Go ahead, think on that, I’ll wait.
[He waits.]
Rich:
Alright. Now that you’ve spent half-an hour trying to figure that out, then taken a nap, and are now fully re-diapered, ass-powdered and ready to rock, let me continue to expose you to the world as the idiot that everybody in the Empire already knows you are.
Yes, if by the grace of God you somehow manage to trap me in the corner and get some kind of token offense in, I will more than gladly jam my thumb so deep in your eye you can read my fingerprints. Then I’ll pull your shorts down, watch you trip and fall on your ass, and then grab a handfull of tights and put my feet on the ropes while I pin you down for the one, two, three.
The referee will raise my hand, give me your title, and announce me as Champion.
All of the crying and offering of oral sex or whatever else it is that you do to keep your job around here isn’t gonna do you a lick of good after it’s over with, either. I’ll tell you what’s in your future, Ade, it’s a hundred more matches with Cameron Cruise because he’s the only other guy in this place on your level.
You guys go out on a date, yer so cute together.
[Thumbs up, Rich winks.]
Rich:
Go ahead, dude, I’m all for Gay Rights, and you are clearly a raging homo.
[Snicker.]
Rich:
And for you to think that
you of all people are gonna be the guy to shut me up, well that’s just downright irritating. Ya see, there’s been bigger, stronger, faster, smarter, better dressed, more manly, better smelling, and far better looking guys than you who’ve tried. And do you know what always happens?
They always lose.
Ask Otaku.
Ask Copycat.
Ask Anarky.
Ask the entire roster of DREAM Wrestling.

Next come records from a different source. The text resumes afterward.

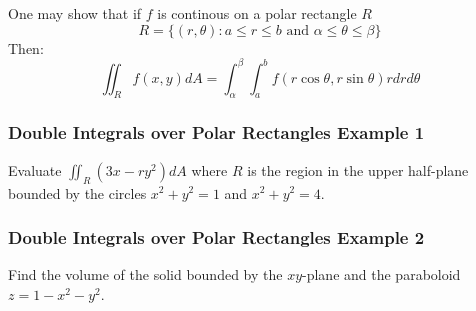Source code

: \documentclass[12pt]{article}
\begin{document}
One may show that if \(f\) is continous on a polar rectangle \(R\)
\[
	R = \{(r,\theta): a\leq r \leq b \text{ and } \alpha \leq \theta \leq \beta \} 
\]
Then:
\[
	\iint_{R}f(x,y)dA = \int_{\alpha}^{\beta} \int_{a}^{b} f(r\cos\theta, r\sin\theta)rdrd\theta
\]

\subsubsection{Double Integrals over Polar Rectangles Example 1} 
Evaluate \(\iint_{R}(3x - ry^2)dA\) where \(R\) is the region in the upper half-plane bounded by the circles \(x^2 + y^2 = 1\) and \(x^2 + y^2 = 4\).

\subsubsection{Double Integrals over Polar Rectangles Example 2}
Find the volume of the solid bounded by the \(xy\)-plane and the paraboloid \(z = 1-x^2 -y^2\).
\end{document}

The Rich-Man don’t lose matches all that often, nephew, and when he does, he don’t lose ‘em to the likes of you. So you hold that pretty gold belt up and you get a good look at it every chance you get between now and Russian Roulette. Burn that sum-b
itch into your retinas, because that’s the only way yer ever gonna see it again when I’m done with you.
And while yer at it, loosen them screws on that nameplate.
I want your stupid name off’a my belt before I leave Boston.